Na uroczystości wręczenia Złotego Berła (Fundacja Kultury Polskiej w Teatrze Narodowym, 22 listopada 2010) laureat Józef  Wilkoń miał królewskie wzięcie i godnie zasiadł na tronie w otoczeniu swojego zwierzyńca pełnego cudów. Zwierzyniec ten dograła czy też dopełniła muzyka Joszko Brody, który wydobywa przejmujące dźwięki z każdego drewienka lub kostki, trąbka Tomasza Stańki, w którego wstąpił duch Armstronga i innych. Na koniec  Józek i Joszko razem grali na trombicie, rzeźbiarskim dziele laureata.

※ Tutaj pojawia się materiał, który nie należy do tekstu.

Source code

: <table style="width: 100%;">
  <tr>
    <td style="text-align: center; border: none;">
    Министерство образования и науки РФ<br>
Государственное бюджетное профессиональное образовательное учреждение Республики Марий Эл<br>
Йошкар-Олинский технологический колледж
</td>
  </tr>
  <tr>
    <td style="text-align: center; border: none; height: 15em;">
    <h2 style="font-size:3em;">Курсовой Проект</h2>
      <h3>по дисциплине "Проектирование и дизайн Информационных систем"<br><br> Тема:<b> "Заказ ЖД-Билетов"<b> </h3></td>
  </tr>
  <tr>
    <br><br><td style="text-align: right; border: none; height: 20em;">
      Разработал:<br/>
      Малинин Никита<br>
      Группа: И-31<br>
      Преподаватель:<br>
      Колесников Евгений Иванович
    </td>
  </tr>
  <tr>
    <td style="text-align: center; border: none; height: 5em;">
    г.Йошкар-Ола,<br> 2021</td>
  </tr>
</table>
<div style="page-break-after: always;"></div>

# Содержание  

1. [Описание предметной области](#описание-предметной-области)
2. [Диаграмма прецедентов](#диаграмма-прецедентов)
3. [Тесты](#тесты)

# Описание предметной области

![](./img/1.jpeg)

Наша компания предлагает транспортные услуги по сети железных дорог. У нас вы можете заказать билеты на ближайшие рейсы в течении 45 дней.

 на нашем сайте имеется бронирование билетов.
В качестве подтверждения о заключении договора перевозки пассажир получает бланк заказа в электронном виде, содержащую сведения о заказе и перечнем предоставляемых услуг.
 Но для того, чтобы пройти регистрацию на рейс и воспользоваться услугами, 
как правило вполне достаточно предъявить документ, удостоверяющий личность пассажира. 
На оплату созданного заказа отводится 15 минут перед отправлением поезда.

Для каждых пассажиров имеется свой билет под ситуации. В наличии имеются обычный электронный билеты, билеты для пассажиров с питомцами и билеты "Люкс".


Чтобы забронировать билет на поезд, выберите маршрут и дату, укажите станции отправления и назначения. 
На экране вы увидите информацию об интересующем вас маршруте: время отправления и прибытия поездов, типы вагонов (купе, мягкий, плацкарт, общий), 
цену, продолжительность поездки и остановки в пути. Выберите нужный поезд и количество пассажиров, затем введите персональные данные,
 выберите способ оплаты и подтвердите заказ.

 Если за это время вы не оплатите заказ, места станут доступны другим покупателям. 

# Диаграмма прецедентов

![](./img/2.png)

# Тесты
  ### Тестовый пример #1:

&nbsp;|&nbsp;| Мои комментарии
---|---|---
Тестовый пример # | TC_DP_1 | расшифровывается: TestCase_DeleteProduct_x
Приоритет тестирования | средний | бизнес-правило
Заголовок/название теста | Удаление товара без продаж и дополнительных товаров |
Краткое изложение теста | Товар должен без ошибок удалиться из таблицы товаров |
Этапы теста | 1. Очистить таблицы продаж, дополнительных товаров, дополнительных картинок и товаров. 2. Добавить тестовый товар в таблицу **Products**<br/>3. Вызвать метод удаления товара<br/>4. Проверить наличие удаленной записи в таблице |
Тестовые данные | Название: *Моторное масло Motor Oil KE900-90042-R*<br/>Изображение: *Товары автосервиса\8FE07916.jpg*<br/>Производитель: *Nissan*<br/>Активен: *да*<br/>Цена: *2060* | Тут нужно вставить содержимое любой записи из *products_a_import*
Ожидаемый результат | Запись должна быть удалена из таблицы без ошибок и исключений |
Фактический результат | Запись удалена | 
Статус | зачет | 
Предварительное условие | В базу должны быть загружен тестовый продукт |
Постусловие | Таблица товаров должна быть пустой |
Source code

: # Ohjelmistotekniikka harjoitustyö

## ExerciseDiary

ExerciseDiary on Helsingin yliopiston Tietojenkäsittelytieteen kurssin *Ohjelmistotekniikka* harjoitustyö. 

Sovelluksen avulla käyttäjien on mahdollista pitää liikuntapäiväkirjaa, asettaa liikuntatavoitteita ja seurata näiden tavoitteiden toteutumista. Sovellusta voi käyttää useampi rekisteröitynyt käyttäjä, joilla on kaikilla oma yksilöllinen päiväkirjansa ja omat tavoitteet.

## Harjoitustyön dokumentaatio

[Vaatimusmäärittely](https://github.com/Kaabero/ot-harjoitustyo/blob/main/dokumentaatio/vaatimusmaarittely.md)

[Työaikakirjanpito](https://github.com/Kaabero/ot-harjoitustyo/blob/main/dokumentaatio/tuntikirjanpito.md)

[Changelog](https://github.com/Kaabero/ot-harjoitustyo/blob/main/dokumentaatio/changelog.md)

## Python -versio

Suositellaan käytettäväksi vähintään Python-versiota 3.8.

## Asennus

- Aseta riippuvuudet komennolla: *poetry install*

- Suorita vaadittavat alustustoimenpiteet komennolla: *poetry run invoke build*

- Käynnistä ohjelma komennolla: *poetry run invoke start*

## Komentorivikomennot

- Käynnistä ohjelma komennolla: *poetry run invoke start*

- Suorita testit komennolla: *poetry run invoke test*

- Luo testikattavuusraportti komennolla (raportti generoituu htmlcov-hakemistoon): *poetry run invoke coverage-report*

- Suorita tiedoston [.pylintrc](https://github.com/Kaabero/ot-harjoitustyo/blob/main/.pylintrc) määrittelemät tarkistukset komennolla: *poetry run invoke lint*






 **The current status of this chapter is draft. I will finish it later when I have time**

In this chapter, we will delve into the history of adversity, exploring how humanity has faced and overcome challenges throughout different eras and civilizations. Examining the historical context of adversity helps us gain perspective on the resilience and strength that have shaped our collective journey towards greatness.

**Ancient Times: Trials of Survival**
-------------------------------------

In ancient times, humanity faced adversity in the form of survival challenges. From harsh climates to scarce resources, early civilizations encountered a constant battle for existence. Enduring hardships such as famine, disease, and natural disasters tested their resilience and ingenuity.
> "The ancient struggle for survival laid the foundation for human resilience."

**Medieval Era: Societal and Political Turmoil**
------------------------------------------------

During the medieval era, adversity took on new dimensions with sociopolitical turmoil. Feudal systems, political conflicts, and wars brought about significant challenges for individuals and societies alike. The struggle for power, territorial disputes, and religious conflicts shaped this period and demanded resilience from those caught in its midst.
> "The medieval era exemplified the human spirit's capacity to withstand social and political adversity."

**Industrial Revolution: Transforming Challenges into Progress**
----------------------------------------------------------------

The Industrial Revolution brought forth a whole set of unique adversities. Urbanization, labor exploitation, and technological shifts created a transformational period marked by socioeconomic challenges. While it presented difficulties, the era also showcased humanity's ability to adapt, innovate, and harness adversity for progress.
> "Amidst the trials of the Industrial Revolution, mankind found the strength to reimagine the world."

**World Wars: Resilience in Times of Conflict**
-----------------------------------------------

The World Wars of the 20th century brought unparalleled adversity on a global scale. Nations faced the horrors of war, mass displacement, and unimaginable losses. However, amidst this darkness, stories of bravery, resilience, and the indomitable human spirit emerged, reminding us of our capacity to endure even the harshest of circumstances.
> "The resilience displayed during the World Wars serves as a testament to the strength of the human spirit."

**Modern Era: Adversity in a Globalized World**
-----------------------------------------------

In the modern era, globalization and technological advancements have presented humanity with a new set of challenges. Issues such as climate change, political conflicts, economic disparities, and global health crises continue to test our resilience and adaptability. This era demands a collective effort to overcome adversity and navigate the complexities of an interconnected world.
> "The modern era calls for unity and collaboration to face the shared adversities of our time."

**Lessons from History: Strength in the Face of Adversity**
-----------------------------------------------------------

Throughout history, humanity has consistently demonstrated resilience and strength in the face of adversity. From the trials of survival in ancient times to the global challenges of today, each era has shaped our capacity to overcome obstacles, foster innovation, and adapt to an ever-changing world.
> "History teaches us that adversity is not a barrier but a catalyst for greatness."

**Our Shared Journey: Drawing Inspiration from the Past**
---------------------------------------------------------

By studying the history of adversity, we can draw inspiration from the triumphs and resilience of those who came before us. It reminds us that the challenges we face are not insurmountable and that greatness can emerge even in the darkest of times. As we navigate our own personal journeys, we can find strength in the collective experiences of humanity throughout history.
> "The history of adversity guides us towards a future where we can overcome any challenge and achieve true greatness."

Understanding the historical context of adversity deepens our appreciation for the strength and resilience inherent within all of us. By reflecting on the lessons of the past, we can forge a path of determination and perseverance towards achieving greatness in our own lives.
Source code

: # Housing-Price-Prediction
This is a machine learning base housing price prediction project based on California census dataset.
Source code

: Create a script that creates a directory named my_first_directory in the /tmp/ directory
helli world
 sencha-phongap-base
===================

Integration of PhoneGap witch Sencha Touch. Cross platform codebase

Ten triumf wielkiego artysty i mojego przyjaciela parę razy ściskał mi gardło, ale najbardziej poruszył mnie Jan Gaca, wiejski skrzypek w podeszłym wieku, trochę stropiony sceniczną fetą, ale pewny i czysty w  graniu.  Przypomniałem nagle wuja Ratajczaka, męża siostry mojej mamy, który na drewnianym, obrośniętym dziką winoroślą ganku swojej chałupy (w Dalewie, pow. Śrem) grywał nam tak w niedzielne letnie popołudnia, kiedy ich z siostrą odwiedzaliśmy.

Nawet nie pamiętam, ile lat już nie żyje, ale więcej niż pół wieku.